Our health and that of the planet are very closely linked. taramara78 – stock.adobe.com

FIGARO DEMAIN – Human well-being and that of the living are linked. When the environment sneezes, the population catches a cold. Hence the need to preserve the latter.

The answer to the question “the stock market or life?” is obvious. It is less obvious when it comes to choosing between one’s life and that of the planet. But do you really have to choose between protecting your body and the environment by buying sunscreen, for example? No, according to the National Health Safety Agency (ANSES) which is campaigning for the ban on octocrylene.
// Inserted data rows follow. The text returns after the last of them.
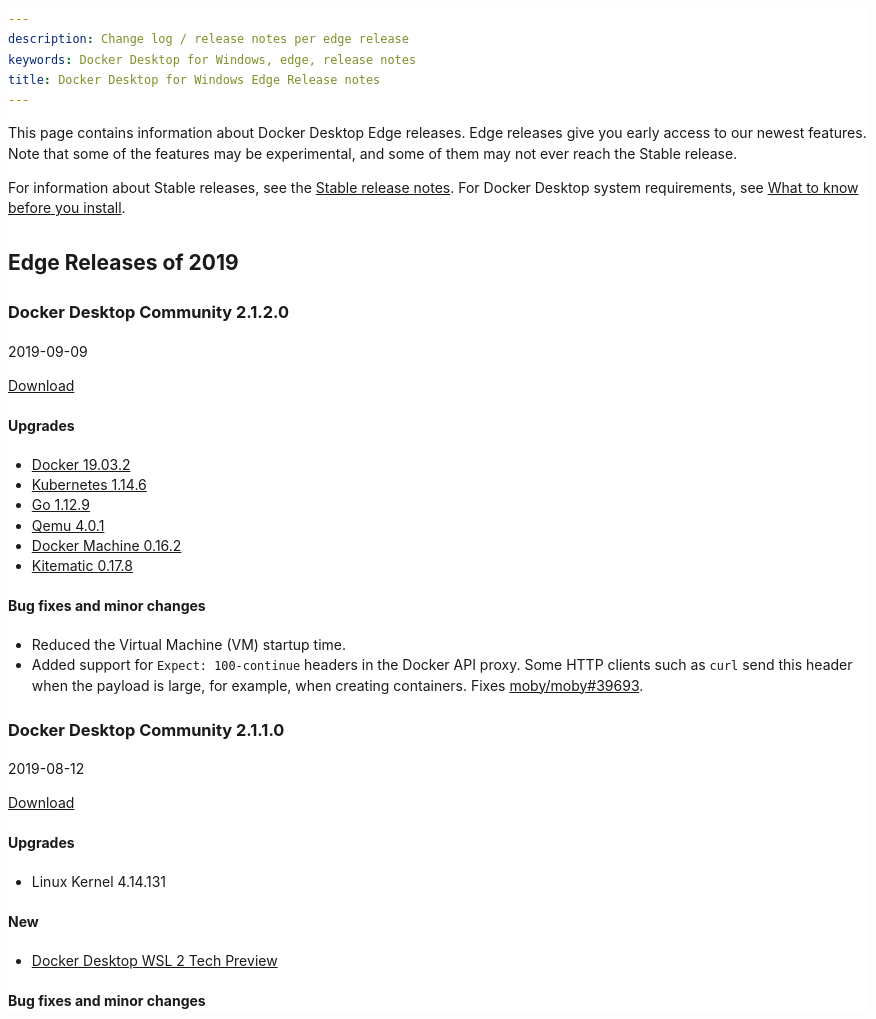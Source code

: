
 ```yaml
---
description: Change log / release notes per edge release
keywords: Docker Desktop for Windows, edge, release notes
title: Docker Desktop for Windows Edge Release notes
---
```


This page contains information about Docker Desktop Edge releases. Edge releases give you early access to our newest features. Note that some of the features may be experimental, and some of them may not ever reach the Stable release.

For information about Stable releases, see the [Stable release
notes](release-notes). For Docker Desktop system requirements, see
[What to know before you install](install.md#what-to-know-before-you-install).

## Edge Releases of 2019

### Docker Desktop Community 2.1.2.0
2019-09-09

[Download](https://download.docker.com/win/edge/38030/Docker%20Desktop%20Installer.exe)

#### Upgrades

- [Docker 19.03.2](https://github.com/docker/docker-ce/releases/tag/v19.03.2)
- [Kubernetes 1.14.6](https://github.com/kubernetes/kubernetes/releases/tag/v1.14.6)
- [Go 1.12.9](https://github.com/golang/go/issues?q=milestone%3AGo1.12.9+label%3ACherryPickApproved)
- [Qemu 4.0.1](https://github.com/docker/binfmt)
- [Docker Machine 0.16.2](https://github.com/docker/machine/releases/tag/v0.16.2)
- [Kitematic 0.17.8](https://github.com/docker/kitematic/releases/tag/v0.17.8)

#### Bug fixes and minor changes

- Reduced the Virtual Machine (VM) startup time.
- Added support for `Expect: 100-continue` headers in the Docker API proxy. Some HTTP clients such as `curl` send this header when the payload is large, for example, when creating containers. Fixes [moby/moby#39693](https://github.com/moby/moby/issues/39693).

### Docker Desktop Community 2.1.1.0
2019-08-12

[Download](https://download.docker.com/win/edge/37260/Docker%20Desktop%20Installer.exe)

#### Upgrades

- Linux Kernel 4.14.131

#### New

- [Docker Desktop WSL 2 Tech Preview](https://docs.docker.com/docker-for-windows/wsl-tech-preview/)

#### Bug fixes and minor changes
This filter present in most products is potentially carcinogenic and harmful to marine biodiversity, as the scientific community has been reporting for several years.
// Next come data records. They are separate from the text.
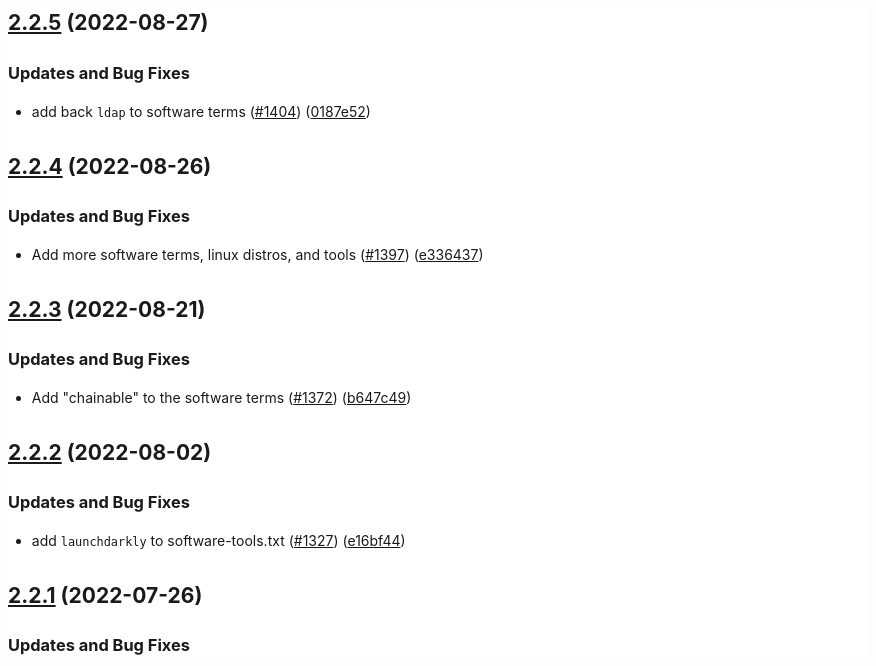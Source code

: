 ## [2.2.5](https://github.com/streetsidesoftware/cspell-dicts/compare/@cspell/dict-software-terms@2.2.4...@cspell/dict-software-terms@2.2.5) (2022-08-27)


### Updates and Bug Fixes

* add back `ldap` to software terms ([#1404](https://github.com/streetsidesoftware/cspell-dicts/issues/1404)) ([0187e52](https://github.com/streetsidesoftware/cspell-dicts/commit/0187e523828be3ba62fc9aaa02140119d790195d))

## [2.2.4](https://github.com/streetsidesoftware/cspell-dicts/compare/@cspell/dict-software-terms@2.2.3...@cspell/dict-software-terms@2.2.4) (2022-08-26)


### Updates and Bug Fixes

* Add more software terms, linux distros, and tools ([#1397](https://github.com/streetsidesoftware/cspell-dicts/issues/1397)) ([e336437](https://github.com/streetsidesoftware/cspell-dicts/commit/e336437a2da66d7d8405ed12180a8c43565edcaf))

## [2.2.3](https://github.com/streetsidesoftware/cspell-dicts/compare/@cspell/dict-software-terms@2.2.2...@cspell/dict-software-terms@2.2.3) (2022-08-21)


### Updates and Bug Fixes

* Add "chainable" to the software terms ([#1372](https://github.com/streetsidesoftware/cspell-dicts/issues/1372)) ([b647c49](https://github.com/streetsidesoftware/cspell-dicts/commit/b647c49151c7420662675945d5ae0cbd8cfebbb3))

## [2.2.2](https://github.com/streetsidesoftware/cspell-dicts/compare/@cspell/dict-software-terms@2.2.1...@cspell/dict-software-terms@2.2.2) (2022-08-02)


### Updates and Bug Fixes

* add `launchdarkly` to software-tools.txt ([#1327](https://github.com/streetsidesoftware/cspell-dicts/issues/1327)) ([e16bf44](https://github.com/streetsidesoftware/cspell-dicts/commit/e16bf448c485966533bfbd168b5fe46cc7b1d316))

## [2.2.1](https://github.com/streetsidesoftware/cspell-dicts/compare/@cspell/dict-software-terms@2.2.0...@cspell/dict-software-terms@2.2.1) (2022-07-26)


### Updates and Bug Fixes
“We are experiencing an acceleration of both climate change and the disappearance of living things. But how can we encourage change without creating despair? asks biologist Gilles Boeuf. By basing our actions on scientific studies and focusing on the areas where change is most visible, notably health.he replies.

Beneficial for health

Thus, growing and eating organic products is beneficial for the health of consumers and farmers as well as that of plants and animals. Likewise, travel by bike or on foot allows you to both improve your physical condition and help improve air quality.

If it had already been scientifically proven that living near a green space – whether a park, a meadow or a golf course – reduces premature mortality, an American study published this summer in Science Advances has just demonstrated that people whose home is surrounded by 30% greenery within a radius of 5 kilometers have a life expectancy 2.5 years higher on average than those whose home is surrounded by 20% vegetation. “Our study shows that proximity to green spaces causes biological or molecular changes that can be detected in the blood,” explained Lifang Hou, professor of preventive medicine at the Feinberg School of Medicine.
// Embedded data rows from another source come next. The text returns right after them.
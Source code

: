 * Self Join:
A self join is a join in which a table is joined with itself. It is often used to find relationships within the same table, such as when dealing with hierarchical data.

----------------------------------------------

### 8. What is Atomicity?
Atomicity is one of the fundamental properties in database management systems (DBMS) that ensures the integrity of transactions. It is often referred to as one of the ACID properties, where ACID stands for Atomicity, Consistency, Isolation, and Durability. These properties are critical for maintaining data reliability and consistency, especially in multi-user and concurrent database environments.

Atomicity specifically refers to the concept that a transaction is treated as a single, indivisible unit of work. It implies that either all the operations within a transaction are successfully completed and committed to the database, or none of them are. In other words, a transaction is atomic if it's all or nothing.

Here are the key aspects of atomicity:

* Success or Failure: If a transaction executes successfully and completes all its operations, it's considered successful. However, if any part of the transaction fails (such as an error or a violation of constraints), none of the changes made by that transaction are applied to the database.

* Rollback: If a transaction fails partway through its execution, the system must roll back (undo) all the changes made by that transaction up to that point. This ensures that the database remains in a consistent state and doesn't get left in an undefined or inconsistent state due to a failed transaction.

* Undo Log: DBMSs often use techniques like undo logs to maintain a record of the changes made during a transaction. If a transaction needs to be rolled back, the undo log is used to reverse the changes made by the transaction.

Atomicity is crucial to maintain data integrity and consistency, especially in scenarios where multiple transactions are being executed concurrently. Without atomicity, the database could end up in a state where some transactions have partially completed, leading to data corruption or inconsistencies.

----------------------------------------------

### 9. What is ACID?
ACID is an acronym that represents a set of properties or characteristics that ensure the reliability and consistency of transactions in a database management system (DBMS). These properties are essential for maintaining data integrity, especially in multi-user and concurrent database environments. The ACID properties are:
Such an impact of greenery on biological age can only encourage more cities to revegetation of their squares and streets. Because if more than half of the world’s population already lives in urban areas, this should be the case for 7 out of 10 people in 2050.

Interconnected ecosystems

Our health and that of the planet would therefore be very closely linked? Much more than you think! It is to raise awareness of this interconnectedness that the World Health Organization, the World Organization for Animal Health and the United Nations created the “One Health” vision.

Considering interconnected ecosystems, it therefore assumes “an integrated, systemic and unified approach to public, plant, animal and environmental health at local, national and planetary scales”. Currently, more than twenty years after the creation of “One Health”, this concept is still translated far too little into action. However, to take just one example, “numerous epidemics that have appeared in recent years – Covid-19Zika or Ebola – have in common that they come from animals”points to Anses.

It is undoubtedly no coincidence that New Aquitaine, hit several times by avian flu, has been since the beginning of 2023 the first French region to really encourage collaboration between public, animal, plant and environmental health stakeholders. “The “One Health” concept is difficult to make operational, given the transversality it requires and because it advocates a prevention approach involving inventing new logic and new working methods,” explains the region. Didn’t Albert Einstein say that “we cannot solve problems using the same way of thinking»? So, let’s change it!